THE PROBLEM – Exactly as they appear below, repeat the lines from the one with "- BeautifulSoup4" through the one with "on 'About Google Chrome'", and no others.

PROVIDED RECORDS –
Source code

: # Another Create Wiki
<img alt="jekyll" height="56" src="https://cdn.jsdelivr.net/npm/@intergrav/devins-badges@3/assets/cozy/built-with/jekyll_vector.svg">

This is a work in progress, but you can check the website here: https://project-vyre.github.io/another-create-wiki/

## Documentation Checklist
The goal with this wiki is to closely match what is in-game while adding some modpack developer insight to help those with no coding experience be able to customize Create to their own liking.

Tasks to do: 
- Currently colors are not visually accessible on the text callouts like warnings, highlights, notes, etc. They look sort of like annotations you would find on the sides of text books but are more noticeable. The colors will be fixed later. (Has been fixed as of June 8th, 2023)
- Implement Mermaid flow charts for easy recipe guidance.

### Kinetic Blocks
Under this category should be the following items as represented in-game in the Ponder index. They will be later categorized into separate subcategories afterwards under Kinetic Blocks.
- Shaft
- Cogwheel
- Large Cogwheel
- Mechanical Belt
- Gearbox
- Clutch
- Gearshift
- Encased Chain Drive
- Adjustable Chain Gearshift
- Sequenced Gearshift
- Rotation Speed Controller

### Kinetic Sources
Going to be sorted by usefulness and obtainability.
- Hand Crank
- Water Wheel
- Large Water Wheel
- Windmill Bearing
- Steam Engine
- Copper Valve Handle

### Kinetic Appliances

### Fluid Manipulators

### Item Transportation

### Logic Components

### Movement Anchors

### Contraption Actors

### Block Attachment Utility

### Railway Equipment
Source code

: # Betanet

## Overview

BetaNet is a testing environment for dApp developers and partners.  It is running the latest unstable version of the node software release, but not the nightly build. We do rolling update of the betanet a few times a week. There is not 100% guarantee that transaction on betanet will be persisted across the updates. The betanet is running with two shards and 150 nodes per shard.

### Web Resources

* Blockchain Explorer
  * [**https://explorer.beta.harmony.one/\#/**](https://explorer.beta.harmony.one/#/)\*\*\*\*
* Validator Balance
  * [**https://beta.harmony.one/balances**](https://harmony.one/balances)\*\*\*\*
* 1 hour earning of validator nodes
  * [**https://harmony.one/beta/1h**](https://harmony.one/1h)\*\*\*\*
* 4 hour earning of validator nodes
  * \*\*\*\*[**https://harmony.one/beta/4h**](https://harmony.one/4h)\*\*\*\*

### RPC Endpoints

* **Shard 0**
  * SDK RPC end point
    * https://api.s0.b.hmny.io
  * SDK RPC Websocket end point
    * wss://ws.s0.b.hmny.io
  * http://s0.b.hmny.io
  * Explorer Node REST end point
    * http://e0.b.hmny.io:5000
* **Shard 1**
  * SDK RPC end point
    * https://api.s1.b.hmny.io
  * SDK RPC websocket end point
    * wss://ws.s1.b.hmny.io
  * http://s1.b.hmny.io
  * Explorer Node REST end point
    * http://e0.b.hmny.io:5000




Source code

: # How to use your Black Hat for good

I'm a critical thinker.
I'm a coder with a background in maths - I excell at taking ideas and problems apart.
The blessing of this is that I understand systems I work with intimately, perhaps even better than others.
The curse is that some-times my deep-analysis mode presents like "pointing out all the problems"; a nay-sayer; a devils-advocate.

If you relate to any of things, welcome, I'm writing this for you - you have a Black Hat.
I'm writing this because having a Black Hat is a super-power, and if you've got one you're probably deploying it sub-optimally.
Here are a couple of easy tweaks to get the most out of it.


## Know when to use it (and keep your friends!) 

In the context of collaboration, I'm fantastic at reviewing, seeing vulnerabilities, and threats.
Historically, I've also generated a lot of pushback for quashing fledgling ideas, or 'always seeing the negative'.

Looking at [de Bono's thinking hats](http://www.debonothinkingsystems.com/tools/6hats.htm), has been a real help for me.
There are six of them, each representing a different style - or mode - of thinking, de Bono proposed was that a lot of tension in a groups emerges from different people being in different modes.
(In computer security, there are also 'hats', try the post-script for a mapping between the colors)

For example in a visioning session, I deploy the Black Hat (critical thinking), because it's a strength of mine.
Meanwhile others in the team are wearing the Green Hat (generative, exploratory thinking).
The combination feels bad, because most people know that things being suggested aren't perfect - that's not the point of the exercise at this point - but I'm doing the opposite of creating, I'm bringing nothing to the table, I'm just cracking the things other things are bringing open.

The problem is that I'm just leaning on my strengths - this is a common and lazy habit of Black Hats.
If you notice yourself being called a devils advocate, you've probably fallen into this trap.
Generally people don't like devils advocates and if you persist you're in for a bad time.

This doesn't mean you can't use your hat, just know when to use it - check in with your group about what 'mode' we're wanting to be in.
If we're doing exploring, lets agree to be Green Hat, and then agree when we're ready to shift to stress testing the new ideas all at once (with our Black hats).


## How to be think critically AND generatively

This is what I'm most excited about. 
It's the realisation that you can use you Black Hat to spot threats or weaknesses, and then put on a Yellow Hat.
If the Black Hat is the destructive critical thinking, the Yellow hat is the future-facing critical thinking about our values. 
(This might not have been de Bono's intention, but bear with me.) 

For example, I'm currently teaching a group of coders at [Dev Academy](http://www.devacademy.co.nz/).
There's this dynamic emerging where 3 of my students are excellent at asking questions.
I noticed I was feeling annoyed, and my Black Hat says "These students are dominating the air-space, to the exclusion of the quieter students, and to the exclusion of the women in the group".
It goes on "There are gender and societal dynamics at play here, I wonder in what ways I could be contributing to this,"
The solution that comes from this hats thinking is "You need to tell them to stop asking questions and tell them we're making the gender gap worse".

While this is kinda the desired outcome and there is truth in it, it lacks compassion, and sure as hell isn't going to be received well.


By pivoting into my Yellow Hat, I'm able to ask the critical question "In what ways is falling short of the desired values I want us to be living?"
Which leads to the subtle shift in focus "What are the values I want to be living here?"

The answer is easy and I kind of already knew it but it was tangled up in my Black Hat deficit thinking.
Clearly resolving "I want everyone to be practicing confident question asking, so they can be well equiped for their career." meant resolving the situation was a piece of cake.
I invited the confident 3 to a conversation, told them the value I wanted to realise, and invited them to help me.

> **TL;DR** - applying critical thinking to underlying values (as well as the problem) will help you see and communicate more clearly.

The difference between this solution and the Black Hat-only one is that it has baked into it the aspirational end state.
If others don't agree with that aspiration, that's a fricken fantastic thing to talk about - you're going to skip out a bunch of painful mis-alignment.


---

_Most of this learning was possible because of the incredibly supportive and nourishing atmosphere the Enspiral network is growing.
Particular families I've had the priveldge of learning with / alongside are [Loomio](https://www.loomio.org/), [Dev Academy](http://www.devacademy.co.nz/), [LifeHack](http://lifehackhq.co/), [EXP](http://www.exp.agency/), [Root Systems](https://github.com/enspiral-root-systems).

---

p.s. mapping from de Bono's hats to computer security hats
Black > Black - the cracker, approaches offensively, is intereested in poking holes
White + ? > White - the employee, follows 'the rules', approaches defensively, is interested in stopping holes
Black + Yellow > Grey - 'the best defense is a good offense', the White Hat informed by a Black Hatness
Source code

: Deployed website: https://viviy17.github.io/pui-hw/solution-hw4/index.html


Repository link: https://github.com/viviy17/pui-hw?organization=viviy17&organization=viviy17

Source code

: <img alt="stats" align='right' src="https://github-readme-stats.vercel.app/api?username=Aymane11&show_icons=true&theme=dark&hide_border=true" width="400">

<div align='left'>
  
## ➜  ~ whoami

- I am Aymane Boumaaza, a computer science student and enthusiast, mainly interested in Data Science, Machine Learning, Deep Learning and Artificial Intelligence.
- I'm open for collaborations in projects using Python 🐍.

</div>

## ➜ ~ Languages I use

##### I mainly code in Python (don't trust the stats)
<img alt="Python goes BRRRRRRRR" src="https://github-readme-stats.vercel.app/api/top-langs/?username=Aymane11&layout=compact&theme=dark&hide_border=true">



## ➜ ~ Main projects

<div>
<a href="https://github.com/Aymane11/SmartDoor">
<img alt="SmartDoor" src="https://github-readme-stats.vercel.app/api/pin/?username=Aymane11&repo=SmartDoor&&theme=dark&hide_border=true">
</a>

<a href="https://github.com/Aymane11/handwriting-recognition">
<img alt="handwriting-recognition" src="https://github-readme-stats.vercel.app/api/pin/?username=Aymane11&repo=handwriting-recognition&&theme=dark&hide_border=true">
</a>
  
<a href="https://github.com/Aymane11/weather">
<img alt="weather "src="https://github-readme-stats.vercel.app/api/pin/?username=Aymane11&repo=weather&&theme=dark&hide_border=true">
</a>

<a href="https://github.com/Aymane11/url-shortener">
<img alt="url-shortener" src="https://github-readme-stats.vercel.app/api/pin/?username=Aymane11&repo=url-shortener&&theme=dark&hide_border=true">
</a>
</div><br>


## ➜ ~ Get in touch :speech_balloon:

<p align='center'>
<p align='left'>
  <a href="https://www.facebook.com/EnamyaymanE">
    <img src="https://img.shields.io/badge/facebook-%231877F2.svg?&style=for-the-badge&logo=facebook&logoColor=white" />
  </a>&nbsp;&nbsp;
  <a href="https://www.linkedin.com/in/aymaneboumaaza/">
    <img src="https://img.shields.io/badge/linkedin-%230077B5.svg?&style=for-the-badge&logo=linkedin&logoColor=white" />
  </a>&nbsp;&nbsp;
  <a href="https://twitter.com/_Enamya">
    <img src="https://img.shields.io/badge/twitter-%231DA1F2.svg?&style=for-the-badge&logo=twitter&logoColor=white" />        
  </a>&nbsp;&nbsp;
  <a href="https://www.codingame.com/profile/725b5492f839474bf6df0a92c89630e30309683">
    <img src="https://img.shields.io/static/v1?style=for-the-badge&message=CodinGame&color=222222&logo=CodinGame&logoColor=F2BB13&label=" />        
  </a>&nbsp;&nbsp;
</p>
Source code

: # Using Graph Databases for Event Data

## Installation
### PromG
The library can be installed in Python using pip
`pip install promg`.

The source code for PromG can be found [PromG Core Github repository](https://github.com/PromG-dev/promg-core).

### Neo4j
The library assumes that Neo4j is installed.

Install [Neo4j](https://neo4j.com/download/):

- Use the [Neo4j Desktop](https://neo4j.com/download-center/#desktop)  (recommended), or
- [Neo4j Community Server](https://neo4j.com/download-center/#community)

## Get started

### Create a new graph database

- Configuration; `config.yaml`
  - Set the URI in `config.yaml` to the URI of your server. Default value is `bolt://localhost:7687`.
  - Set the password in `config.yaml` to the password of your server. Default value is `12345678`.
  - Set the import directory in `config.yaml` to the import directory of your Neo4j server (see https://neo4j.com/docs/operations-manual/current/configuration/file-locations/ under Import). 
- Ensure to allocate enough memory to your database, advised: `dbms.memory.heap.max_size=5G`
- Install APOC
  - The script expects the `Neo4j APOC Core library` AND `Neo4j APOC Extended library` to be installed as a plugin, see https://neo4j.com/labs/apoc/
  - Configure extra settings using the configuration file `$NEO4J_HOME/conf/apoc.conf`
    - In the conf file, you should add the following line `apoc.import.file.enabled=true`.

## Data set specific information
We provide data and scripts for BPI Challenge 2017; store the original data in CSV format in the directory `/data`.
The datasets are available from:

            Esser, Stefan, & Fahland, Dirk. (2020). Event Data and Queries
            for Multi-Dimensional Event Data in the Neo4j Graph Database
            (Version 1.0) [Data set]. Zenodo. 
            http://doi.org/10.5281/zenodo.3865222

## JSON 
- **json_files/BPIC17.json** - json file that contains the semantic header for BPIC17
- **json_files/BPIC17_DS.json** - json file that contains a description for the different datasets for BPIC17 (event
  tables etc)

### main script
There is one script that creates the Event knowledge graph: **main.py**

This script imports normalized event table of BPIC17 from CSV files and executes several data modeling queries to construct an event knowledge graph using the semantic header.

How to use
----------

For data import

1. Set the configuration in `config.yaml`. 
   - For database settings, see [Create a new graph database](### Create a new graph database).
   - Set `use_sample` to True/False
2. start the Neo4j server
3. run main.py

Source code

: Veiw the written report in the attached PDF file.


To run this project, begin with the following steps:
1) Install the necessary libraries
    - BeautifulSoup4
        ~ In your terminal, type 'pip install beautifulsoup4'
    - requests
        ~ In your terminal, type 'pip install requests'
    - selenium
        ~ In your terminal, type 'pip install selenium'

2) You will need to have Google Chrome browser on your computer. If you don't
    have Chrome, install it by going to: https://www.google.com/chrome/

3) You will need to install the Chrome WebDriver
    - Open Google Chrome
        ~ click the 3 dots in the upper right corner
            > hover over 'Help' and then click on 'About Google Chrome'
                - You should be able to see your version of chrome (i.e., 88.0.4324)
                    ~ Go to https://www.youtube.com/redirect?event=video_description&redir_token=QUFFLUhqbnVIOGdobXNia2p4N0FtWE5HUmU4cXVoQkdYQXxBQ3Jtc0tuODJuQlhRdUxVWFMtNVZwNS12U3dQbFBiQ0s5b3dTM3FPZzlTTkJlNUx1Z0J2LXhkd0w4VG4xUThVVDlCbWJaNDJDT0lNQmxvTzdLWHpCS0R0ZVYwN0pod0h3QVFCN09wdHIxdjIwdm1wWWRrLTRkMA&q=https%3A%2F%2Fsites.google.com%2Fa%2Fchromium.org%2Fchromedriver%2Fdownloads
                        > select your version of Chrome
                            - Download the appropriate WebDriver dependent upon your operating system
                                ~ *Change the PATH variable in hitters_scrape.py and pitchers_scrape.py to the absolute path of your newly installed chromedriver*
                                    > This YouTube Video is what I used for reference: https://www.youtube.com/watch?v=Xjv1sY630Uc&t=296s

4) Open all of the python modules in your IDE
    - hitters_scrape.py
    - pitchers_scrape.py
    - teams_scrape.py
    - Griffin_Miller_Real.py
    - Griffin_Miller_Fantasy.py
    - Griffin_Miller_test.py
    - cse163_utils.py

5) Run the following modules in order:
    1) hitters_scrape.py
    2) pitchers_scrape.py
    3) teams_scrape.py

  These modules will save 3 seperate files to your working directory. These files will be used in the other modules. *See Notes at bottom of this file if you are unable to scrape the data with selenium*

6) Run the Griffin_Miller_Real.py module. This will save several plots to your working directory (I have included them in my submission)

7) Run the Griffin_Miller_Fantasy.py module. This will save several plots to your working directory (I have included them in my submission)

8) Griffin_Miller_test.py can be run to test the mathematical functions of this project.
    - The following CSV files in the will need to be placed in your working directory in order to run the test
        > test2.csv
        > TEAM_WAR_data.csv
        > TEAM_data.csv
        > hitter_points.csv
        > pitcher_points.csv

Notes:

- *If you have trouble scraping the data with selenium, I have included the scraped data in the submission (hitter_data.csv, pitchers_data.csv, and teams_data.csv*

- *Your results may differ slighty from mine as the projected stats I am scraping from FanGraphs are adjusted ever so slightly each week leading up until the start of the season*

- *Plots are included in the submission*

RESPONSE FOR THIS EXERCISE –
    - BeautifulSoup4
        ~ In your terminal, type 'pip install beautifulsoup4'
    - requests
        ~ In your terminal, type 'pip install requests'
    - selenium
        ~ In your terminal, type 'pip install selenium'

2) You will need to have Google Chrome browser on your computer. If you don't
    have Chrome, install it by going to: https://www.google.com/chrome/

3) You will need to install the Chrome WebDriver
    - Open Google Chrome
        ~ click the 3 dots in the upper right corner
            > hover over 'Help' and then click on 'About Google Chrome'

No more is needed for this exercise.